Miré detenidamente su rostro. A pesar del dolor de cabeza, sus soñadores ojos color turquesa no cesaban de destellar furor. Esta vez la imagen apareció muy nítida.
—El triunfo de vuestra rival es fugaz, madame, tened la certeza de ello. —Ella se inclinó para mirar el agua y su aliento empañó el cristal—. Con su próximo embarazo, madame de Soubise perderá su belleza y cederá el interés del rey.
—¿Que perderá… su belleza? —repitió madame de Montespan con malévola voz de triunfo—. ¿Cómo? ¿Ves eso en el agua?
—Está claro, madame. Perderá un diente frontal.
—Ah —suspiró madame de Montespan—, yo tengo dientes muy fuertes. Es una pena que las mujeres pierdan los dientes al dar a luz. Dios ha querido concederme el poder dándome dientes resistentes —añadió sonriendo, y entre sus labios pintados de carmín mostraba sus dientes pequeños y blancos como los de un duendecillo.
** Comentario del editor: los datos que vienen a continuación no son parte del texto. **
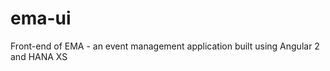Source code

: ema-ui
===========

Front-end of EMA - an event management application built using Angular 2 and HANA XS
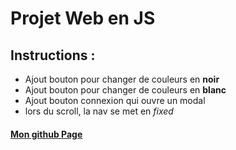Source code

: # Projet Web en JS
## Instructions :
- Ajout bouton pour changer de couleurs en **noir**
- Ajout bouton pour changer de couleurs en **blanc**
- Ajout bouton connexion qui ouvre un modal
- lors du scroll, la nav se met en *fixed*

#### [Mon github Page](https://itskold.github.io/js_project/)

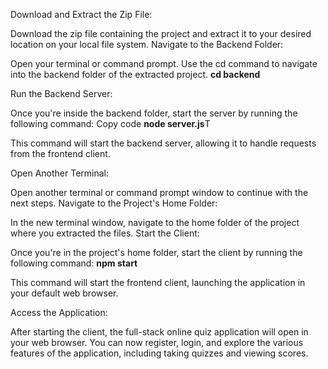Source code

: 
Download and Extract the Zip File:

Download the zip file containing the project and extract it to your desired location on your local file system.
Navigate to the Backend Folder:

Open your terminal or command prompt.
Use the cd command to navigate into the backend folder of the extracted project.
**cd backend**

Run the Backend Server:

Once you're inside the backend folder, start the server by running the following command:
Copy code
**node server.js**T

This command will start the backend server, allowing it to handle requests from the frontend client.

Open Another Terminal:

Open another terminal or command prompt window to continue with the next steps.
Navigate to the Project's Home Folder:

In the new terminal window, navigate to the home folder of the project where you extracted the files.
Start the Client:

Once you're in the project's home folder, start the client by running the following command:
**npm start**

This command will start the frontend client, launching the application in your default web browser.

Access the Application:

After starting the client, the full-stack online quiz application will open in your web browser.
You can now register, login, and explore the various features of the application, including taking quizzes and viewing scores.
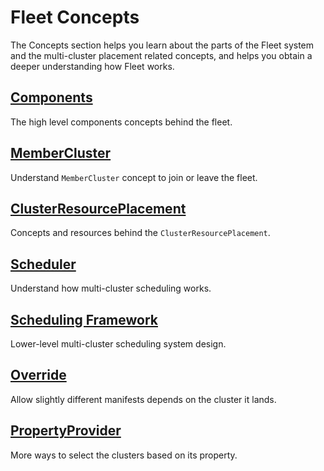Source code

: # Fleet Concepts

The Concepts section helps you learn about the parts of the Fleet system and the multi-cluster placement related concepts,
and helps you obtain a deeper understanding how Fleet works.

## [Components](Components/README.md)

The high level components concepts behind the fleet.

## [MemberCluster](MemberCluster/README.md)
Understand `MemberCluster` concept to join or leave the fleet.

## [ClusterResourcePlacement](ClusterResourcePlacement/README.md)

Concepts and resources behind the `ClusterResourcePlacement`.

## [Scheduler](Scheduler/README.md)

Understand how multi-cluster scheduling works.

## [Scheduling Framework](Scheduling-Framework/README.md)

Lower-level multi-cluster scheduling system design.

## [Override](Override/README.md)
Allow slightly different manifests depends on the cluster it lands.

## [PropertyProvider](PropertyProviderAndClusterProperties/README.md)

More ways to select the clusters based on its property.
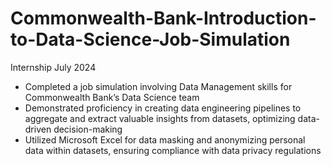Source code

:# Commonwealth-Bank-Introduction-to-Data-Science-Job-Simulation

Internship
July 2024

- Completed a job simulation involving Data Management skills for Commonwealth Bank’s Data Science team
- Demonstrated proficiency in creating data engineering pipelines to aggregate and extract valuable insights from datasets, optimizing data-driven decision-making
- Utilized Microsoft Excel for data masking and anonymizing personal data within datasets, ensuring compliance with data privacy regulations
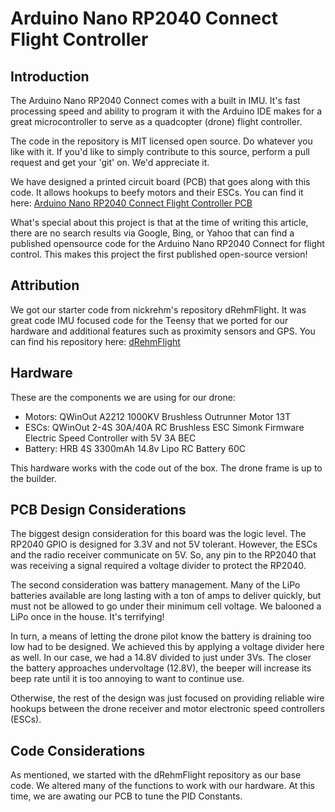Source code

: # Arduino Nano RP2040 Connect Flight Controller
## Introduction
The Arduino Nano RP2040 Connect comes with a built in IMU. It's fast processing speed and ability to program it with the Arduino IDE makes for a great microcontroller to serve as a quadcopter (drone) flight controller.

The code in the repository is MIT licensed open source.  Do whatever you like with it. If you'd like to simply contribute to this source, perform a pull request and get your 'git' on.  We'd appreciate it.

We have designed a printed circuit board (PCB) that goes along with this code.  It allows hookups to beefy motors and their ESCs.  You can find it here: 
[Arduino Nano RP2040 Connect Flight Controller PCB](https://www.pcbway.com/project/shareproject/First_Opensource_Arduino_Nano_RP2040_Connect_Drone_Flight_Controller_4f90bf4e.html)

What's special about this project is that at the time of writing this article, there are no search results via Google, Bing, or Yahoo that can find a published opensource code for the Arduino Nano RP2040 Connect for flight control. This makes this project the first published open-source version!
## Attribution
We got our starter code from nickrehm's repository dRehmFlight.  It was great code IMU focused code for the Teensy that we ported for our hardware and additional features such as proximity sensors and GPS.  You can find his repository here: [dRehmFlight](https://github.com/nickrehm/dRehmFlight)
## Hardware
These are the components we are using for our drone:

- Motors: QWinOut A2212 1000KV Brushless Outrunner Motor 13T
- ESCs: QWinOut 2-4S 30A/40A RC Brushless ESC Simonk Firmware Electric Speed Controller with 5V 3A BEC
- Battery: HRB 4S 3300mAh 14.8v Lipo RC Battery 60C

This hardware works with the code out of the box.  The drone frame is up to the builder.
## PCB Design Considerations

The biggest design consideration for this board was the logic level. The RP2040 GPIO is designed for 3.3V and not 5V tolerant. However, the ESCs and the radio receiver communicate on 5V.  So, any pin to the RP2040 that was receiving a signal required a voltage divider to protect the RP2040.

The second consideration was battery management. Many of the LiPo batteries available are long lasting with a ton of amps to deliver quickly, but must not be allowed to go under their minimum cell voltage. We balooned a LiPo once in the house.  It's terrifying!

In turn, a means of letting the drone pilot know the battery is draining too low had to be designed.  We achieved this by applying a voltage divider here as well. In our case, we had a 14.8V divided to just under 3Vs. The closer the battery approaches undervoltage (12.8V), the beeper will increase its beep rate until it is too annoying to want to continue use.

Otherwise, the rest of the design was just focused on providing reliable wire hookups between the drone receiver and motor electronic speed controllers (ESCs).
## Code Considerations
As mentioned, we started with the dRehmFlight repository as our base code.  We altered many of the functions to work with our hardware.  At this time, we are awating our PCB to tune the PID Constants.
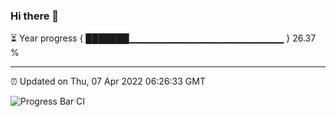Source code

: ### Hi there 👋

⏳ Year progress { ███████▁▁▁▁▁▁▁▁▁▁▁▁▁▁▁▁▁▁▁▁▁▁▁ } 26.37 %

---

⏰ Updated on Thu, 07 Apr 2022 06:26:33 GMT

![Progress Bar CI](https://github.com/ZhaoGui/ZhaoGui/workflows/Progress%20Bar%20CI/badge.svg)
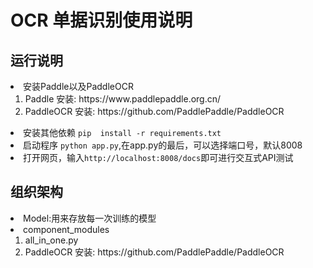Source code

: # OCR 单据识别使用说明

## 运行说明
<li>安装Paddle以及PaddleOCR
<ol>
<li>Paddle 安装: https://www.paddlepaddle.org.cn/ </li>
<li>PaddleOCR 安装: https://github.com/PaddlePaddle/PaddleOCR</li>
</ol>
</li>
<li>安装其他依赖 <code>pip  install -r requirements.txt</code></li>
<li>启动程序 <code>python app.py</code>,在app.py的最后，可以选择端口号，默认8008</li>
<li>打开网页，输入<code>http://localhost:8008/docs</code>即可进行交互式API测试</li>

## 组织架构
<li>Model:用来存放每一次训练的模型</li>
<li>component_modules
<ol>
<li>all_in_one.py </li>
<li>PaddleOCR 安装: https://github.com/PaddlePaddle/PaddleOCR</li>
</ol>
</li>
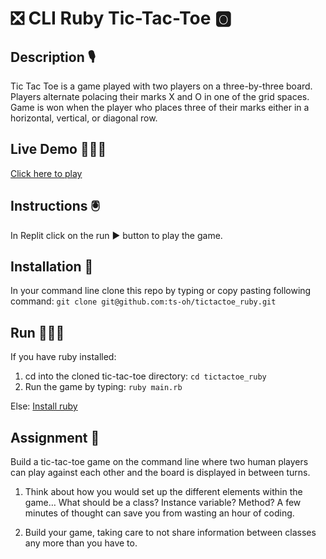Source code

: # ❎ CLI Ruby Tic-Tac-Toe 🅾️

## Description 🎙️

Tic Tac Toe is a game played with two players on a three-by-three board. Players alternate polacing their marks X and O in one of the grid spaces. Game is won when the player who places three of their marks either in a horizontal, vertical, or diagonal row.

## Live Demo 🤹🏻‍♂️

[Click here to play](https://replit.com/@tsoh/Ruby-CLI-Tic-Tac-Toe)

## Instructions 🖲️

In Replit click on the run ▶️ button to play the game.

## Installation 💾

In your command line clone this repo by typing or copy pasting following command:
`git clone git@github.com:ts-oh/tictactoe_ruby.git`

## Run 🏃🏻‍♂️

If you have ruby installed:

1. cd into the cloned tic-tac-toe directory: `cd tictactoe_ruby`
2. Run the game by typing: `ruby main.rb`

Else:
[Install ruby](https://www.ruby-lang.org/en/documentation/installation/)

## Assignment 📝

Build a tic-tac-toe game on the command line where two human players can play against each other and the board is displayed in between turns.

1.  Think about how you would set up the different elements within the game… What should be a class? Instance variable? Method? A few minutes of thought can save you from wasting an hour of coding.

2.  Build your game, taking care to not share information between classes any more than you have to.
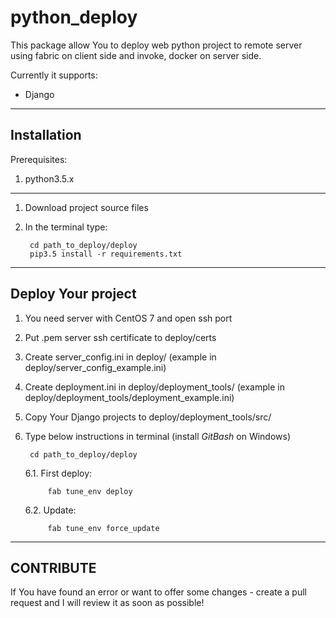 python_deploy
=============

This package allow You to deploy web python project to remote server using fabric on client side and invoke, docker on server side.

Currently it supports:
- Django

---
Installation
------------

Prerequisites:

1. python3.5.x
---

1. Download project source files
2. In the terminal type:

        cd path_to_deploy/deploy
        pip3.5 install -r requirements.txt

---
Deploy Your project
-------------------

1. You need server with CentOS 7 and open ssh port
2. Put .pem server ssh certificate to deploy/certs
3. Create server_config.ini in deploy/ (example in deploy/server_config_example.ini)
4. Create deployment.ini in deploy/deployment_tools/ (example in deploy/deployment_tools/deployment_example.ini)
5. Copy Your Django projects to deploy/deployment_tools/src/
6. Type below instructions in terminal (install _GitBash_ on Windows)

        cd path_to_deploy/deploy

    6.1. First deploy:

            fab tune_env deploy

    6.2. Update:

            fab tune_env force_update

---
CONTRIBUTE
----------

If You have found an error or want to offer some changes - create a pull request and I will review it as soon as possible!
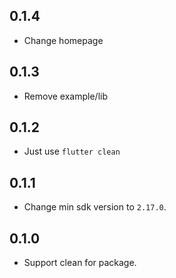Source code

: ## 0.1.4
- Change homepage

## 0.1.3
- Remove example/lib

## 0.1.2

- Just use `flutter clean`

## 0.1.1

- Change min sdk version to `2.17.0`.
## 0.1.0

- Support clean for package.
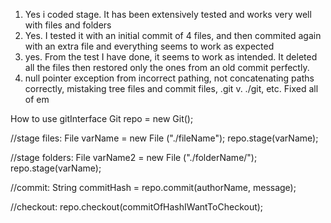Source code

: 1. Yes i coded stage. It has been extensively tested and works very well with files and folders
2. Yes. I tested it with an initial commit of 4 files, and then commited again with an extra file and everything seems to work as expected
3. yes. From the test I have done, it seems to work as intended. It deleted all the files then restored only the ones from an old commit perfectly.
4. null pointer exception from incorrect pathing, not concatenating paths correctly, mistaking tree files and commit files, .git v. ./git, etc. Fixed all of em

How to use gitInterface
Git repo = new Git();

//stage files:
File varName = new File ("./fileName");
repo.stage(varName);

//stage folders:
File varName2 = new File ("./folderName/");
repo.stage(varName);

//commit:
String commitHash = repo.commit(authorName, message);

//checkout:
repo.checkout(commitOfHashIWantToCheckout);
—Vuestra belleza y buen gusto no tienen rival, madame —dije para apaciguarla.
—He jurado que no será de ninguna otra mujer y mantendré mi promesa —añadió en un tono ingenuo que ocultaba su terrible furia.
—Todos os respetan por ello, madame —insistí.
—Mira, es una suerte que esa madame de Soubise pierda un diente, porque yo no consentiría que ni ella ni ninguna otra fuese duquesa. Dime, ¿ves en esa bola cuándo voy a ser duquesa?
Aquello era un asunto delicado, porque todos sabían, aunque no osaban decírselo, que el rey no iba a darle el título con el que recompensaba a sus queridas porque no quería convertir en duque al marido. Era así de simple; pero, claro, ella creía que se trataba de un tira y afloja en su influencia sobre el monarca y que, por amor, el Rey Sol rompería la tradición y crearía un ducado para enaltecerla a ella sin tener que nombrar duque al anciano Montespan, que seguía reconcomiéndose exiliado en provincias por un decreto real…
—La abadesa de Fontevrault dice que pronto me va a nombrar duquesa en recompensa a mis servicios a la corona.
Claro, la abadesa, su hermana, era la única que la animaba.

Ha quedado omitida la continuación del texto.